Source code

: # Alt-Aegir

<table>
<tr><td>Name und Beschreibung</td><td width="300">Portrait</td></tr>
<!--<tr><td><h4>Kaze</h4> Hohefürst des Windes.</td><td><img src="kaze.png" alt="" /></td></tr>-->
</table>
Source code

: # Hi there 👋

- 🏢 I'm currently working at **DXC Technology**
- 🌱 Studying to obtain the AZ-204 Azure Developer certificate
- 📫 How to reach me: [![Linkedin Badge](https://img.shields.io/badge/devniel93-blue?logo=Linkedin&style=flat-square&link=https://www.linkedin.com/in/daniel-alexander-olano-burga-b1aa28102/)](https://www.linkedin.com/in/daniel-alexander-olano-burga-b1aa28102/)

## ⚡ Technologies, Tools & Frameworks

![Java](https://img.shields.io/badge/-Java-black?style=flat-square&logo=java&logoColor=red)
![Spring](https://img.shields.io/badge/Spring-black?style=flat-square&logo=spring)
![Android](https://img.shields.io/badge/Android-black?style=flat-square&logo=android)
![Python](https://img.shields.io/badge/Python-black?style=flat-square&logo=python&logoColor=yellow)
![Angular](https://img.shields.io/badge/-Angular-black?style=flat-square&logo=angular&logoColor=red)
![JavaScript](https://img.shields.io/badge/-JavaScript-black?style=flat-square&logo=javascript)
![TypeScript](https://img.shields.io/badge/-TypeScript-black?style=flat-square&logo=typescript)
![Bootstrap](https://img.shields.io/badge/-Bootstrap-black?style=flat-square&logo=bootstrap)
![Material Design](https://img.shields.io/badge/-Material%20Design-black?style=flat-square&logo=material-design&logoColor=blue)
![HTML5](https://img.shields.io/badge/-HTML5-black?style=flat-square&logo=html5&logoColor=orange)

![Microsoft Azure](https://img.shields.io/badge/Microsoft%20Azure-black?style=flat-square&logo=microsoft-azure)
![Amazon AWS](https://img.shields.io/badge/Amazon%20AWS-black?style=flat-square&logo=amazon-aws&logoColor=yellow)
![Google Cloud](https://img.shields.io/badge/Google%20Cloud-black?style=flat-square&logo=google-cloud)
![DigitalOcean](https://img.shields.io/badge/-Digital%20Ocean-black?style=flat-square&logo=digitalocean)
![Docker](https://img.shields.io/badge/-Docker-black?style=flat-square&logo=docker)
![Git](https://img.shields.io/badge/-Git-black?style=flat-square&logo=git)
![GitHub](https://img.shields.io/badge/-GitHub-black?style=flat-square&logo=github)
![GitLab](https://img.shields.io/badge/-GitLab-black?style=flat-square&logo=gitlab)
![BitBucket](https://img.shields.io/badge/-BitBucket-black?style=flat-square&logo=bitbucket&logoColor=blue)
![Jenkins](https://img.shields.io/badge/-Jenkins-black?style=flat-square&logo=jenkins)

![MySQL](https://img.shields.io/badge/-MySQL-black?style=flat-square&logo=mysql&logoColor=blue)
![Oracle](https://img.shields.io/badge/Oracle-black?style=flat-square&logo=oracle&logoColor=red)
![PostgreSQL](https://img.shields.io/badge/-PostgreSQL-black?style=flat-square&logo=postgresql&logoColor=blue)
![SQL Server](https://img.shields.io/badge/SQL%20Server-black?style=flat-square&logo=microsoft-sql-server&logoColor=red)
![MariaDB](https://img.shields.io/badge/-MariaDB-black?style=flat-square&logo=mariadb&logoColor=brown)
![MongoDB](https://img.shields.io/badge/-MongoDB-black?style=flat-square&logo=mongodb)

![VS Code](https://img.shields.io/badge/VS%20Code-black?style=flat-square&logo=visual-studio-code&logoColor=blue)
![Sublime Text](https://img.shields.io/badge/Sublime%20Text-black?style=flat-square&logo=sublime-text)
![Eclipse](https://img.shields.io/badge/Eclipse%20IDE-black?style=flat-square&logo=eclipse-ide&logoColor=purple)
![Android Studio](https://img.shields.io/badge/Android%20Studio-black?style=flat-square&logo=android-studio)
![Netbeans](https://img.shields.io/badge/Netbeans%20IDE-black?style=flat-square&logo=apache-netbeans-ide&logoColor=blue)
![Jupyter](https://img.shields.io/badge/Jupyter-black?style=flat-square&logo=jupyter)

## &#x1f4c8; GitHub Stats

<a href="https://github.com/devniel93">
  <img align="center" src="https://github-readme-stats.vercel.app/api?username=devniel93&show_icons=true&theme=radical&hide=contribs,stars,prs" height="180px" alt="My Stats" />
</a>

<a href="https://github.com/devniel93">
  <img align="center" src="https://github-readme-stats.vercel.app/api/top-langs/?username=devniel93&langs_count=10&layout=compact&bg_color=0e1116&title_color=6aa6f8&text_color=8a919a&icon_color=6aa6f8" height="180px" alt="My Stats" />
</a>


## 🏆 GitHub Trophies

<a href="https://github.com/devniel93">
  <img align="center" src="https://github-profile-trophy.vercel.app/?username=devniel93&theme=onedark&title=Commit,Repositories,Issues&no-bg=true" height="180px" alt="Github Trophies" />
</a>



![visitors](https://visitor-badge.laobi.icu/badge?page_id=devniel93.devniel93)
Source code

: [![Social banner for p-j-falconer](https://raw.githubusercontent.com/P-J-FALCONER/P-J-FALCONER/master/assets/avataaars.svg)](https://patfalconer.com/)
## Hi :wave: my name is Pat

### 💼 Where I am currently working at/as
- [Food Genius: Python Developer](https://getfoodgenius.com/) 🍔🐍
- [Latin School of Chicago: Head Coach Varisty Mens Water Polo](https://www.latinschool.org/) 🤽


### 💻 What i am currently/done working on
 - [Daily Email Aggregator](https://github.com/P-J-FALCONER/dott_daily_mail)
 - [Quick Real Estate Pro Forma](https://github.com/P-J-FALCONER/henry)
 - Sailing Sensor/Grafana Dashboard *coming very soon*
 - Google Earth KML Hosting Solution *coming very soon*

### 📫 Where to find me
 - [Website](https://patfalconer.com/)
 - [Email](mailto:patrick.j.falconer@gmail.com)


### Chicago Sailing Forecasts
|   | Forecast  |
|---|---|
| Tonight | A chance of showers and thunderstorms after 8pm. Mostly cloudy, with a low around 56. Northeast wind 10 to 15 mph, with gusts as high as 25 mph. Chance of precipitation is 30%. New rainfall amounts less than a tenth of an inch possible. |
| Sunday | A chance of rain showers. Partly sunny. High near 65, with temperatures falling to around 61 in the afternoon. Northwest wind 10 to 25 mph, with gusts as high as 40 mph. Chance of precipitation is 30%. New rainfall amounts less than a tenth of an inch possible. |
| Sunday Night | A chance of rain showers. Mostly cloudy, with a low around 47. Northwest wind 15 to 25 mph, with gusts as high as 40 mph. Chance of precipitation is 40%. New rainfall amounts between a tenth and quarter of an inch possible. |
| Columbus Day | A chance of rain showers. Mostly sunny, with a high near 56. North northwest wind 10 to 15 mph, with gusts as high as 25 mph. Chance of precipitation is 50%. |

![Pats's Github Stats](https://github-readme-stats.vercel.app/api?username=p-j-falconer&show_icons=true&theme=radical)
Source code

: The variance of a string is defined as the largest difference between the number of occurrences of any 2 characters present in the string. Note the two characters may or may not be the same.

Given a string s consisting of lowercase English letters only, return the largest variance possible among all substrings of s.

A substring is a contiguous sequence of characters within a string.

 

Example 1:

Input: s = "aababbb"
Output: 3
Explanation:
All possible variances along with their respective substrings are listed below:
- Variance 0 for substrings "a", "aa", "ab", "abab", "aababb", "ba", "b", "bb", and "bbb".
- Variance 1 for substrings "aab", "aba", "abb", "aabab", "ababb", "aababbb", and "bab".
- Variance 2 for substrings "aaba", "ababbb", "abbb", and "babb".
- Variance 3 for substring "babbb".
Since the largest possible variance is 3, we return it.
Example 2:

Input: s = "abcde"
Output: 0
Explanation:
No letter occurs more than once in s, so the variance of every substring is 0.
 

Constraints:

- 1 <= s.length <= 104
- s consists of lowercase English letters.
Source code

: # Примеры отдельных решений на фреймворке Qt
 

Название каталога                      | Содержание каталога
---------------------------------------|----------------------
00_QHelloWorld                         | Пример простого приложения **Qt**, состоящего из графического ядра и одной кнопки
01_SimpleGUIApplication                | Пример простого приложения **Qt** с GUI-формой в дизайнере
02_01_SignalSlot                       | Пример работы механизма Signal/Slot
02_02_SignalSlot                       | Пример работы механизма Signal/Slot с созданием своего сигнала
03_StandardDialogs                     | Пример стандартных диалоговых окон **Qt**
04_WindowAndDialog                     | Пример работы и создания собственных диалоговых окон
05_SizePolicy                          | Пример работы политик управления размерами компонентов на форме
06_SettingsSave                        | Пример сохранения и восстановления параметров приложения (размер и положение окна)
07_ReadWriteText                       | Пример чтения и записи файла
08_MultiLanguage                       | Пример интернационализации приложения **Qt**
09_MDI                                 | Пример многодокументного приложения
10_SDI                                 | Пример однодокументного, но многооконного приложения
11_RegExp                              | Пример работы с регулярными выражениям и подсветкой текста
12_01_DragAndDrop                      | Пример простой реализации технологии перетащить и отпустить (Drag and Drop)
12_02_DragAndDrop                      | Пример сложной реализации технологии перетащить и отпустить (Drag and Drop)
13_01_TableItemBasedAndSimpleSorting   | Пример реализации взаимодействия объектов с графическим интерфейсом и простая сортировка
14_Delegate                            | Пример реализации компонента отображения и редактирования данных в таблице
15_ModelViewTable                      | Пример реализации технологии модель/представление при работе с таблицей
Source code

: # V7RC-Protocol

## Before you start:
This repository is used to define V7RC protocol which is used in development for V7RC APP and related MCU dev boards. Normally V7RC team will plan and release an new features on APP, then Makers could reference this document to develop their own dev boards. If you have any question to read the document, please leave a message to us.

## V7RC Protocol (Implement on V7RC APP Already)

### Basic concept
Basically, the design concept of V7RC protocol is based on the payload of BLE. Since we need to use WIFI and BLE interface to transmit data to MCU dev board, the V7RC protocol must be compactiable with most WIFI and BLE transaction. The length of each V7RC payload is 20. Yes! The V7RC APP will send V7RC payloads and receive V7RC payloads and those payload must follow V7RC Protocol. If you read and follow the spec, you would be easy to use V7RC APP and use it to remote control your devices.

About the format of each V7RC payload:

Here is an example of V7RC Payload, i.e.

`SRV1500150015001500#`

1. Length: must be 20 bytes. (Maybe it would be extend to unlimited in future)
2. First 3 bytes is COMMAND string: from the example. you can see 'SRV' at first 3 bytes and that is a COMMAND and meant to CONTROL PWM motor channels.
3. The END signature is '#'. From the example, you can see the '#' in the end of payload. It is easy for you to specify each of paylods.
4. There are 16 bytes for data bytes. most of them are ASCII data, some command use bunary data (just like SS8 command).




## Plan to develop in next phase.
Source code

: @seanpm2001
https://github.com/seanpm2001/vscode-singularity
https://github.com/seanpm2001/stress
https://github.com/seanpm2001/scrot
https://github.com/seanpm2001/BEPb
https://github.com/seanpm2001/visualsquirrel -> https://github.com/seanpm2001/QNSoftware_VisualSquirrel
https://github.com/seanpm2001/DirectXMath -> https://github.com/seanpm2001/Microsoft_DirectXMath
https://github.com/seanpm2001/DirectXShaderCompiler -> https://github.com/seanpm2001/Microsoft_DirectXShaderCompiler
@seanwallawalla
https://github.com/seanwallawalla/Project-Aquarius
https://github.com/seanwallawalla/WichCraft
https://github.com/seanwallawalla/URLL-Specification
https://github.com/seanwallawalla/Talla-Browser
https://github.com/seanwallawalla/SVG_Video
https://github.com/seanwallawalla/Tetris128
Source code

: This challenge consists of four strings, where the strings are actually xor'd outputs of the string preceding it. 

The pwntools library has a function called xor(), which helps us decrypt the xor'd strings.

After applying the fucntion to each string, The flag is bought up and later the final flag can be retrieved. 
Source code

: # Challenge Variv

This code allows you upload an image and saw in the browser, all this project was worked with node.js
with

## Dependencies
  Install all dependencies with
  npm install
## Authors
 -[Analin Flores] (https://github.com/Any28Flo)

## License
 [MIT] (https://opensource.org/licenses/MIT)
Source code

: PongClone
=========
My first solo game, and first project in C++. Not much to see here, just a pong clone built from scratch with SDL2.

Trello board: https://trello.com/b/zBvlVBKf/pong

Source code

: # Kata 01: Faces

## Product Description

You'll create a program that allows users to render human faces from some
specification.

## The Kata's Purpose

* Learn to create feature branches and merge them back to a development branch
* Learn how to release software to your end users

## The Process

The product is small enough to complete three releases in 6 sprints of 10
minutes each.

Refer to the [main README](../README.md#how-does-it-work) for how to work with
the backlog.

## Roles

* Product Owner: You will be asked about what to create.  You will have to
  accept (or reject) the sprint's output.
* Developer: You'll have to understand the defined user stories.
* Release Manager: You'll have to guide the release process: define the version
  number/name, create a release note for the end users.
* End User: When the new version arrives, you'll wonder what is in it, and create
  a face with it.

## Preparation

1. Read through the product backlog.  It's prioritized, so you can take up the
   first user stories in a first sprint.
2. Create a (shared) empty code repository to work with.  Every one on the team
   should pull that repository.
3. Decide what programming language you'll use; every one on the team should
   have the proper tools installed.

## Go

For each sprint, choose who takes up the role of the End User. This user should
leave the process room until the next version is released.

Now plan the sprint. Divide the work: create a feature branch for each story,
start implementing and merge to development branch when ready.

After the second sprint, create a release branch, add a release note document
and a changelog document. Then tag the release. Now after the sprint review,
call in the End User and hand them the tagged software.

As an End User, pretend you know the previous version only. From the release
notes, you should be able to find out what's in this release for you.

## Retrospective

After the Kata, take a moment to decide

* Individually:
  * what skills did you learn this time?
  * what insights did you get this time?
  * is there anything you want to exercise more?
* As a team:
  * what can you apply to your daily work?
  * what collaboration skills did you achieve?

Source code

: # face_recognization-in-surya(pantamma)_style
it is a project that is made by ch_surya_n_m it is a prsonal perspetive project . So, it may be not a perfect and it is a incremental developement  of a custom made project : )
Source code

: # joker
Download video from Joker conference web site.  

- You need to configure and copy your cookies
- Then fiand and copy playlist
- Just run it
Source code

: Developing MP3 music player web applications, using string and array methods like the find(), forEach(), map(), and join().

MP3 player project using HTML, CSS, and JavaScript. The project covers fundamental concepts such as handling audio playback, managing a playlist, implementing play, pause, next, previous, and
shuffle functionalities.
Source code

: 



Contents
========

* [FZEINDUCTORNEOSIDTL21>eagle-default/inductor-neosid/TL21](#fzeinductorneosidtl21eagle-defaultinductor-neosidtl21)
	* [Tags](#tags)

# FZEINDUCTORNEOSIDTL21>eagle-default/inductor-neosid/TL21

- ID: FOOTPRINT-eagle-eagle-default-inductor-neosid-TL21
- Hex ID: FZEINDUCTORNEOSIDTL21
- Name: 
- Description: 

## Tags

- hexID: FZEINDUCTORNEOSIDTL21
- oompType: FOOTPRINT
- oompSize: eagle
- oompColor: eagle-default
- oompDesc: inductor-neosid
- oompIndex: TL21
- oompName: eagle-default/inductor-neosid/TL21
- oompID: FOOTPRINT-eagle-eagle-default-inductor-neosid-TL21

PROBLEM DETAILS: Copy out, exactly and alone, the lines of the entries above between the ones holding "leave the process" and "map(), and join().", inclusive.

ANSWER BELOW:
leave the process room until the next version is released.

Now plan the sprint. Divide the work: create a feature branch for each story,
start implementing and merge to development branch when ready.

After the second sprint, create a release branch, add a release note document
and a changelog document. Then tag the release. Now after the sprint review,
call in the End User and hand them the tagged software.

As an End User, pretend you know the previous version only. From the release
notes, you should be able to find out what's in this release for you.

## Retrospective

After the Kata, take a moment to decide

* Individually:
  * what skills did you learn this time?
  * what insights did you get this time?
  * is there anything you want to exercise more?
* As a team:
  * what can you apply to your daily work?
  * what collaboration skills did you achieve?

Source code

: # face_recognization-in-surya(pantamma)_style
it is a project that is made by ch_surya_n_m it is a prsonal perspetive project . So, it may be not a perfect and it is a incremental developement  of a custom made project : )
Source code

: # joker
Download video from Joker conference web site.  

- You need to configure and copy your cookies
- Then fiand and copy playlist
- Just run it
Source code

: Developing MP3 music player web applications, using string and array methods like the find(), forEach(), map(), and join().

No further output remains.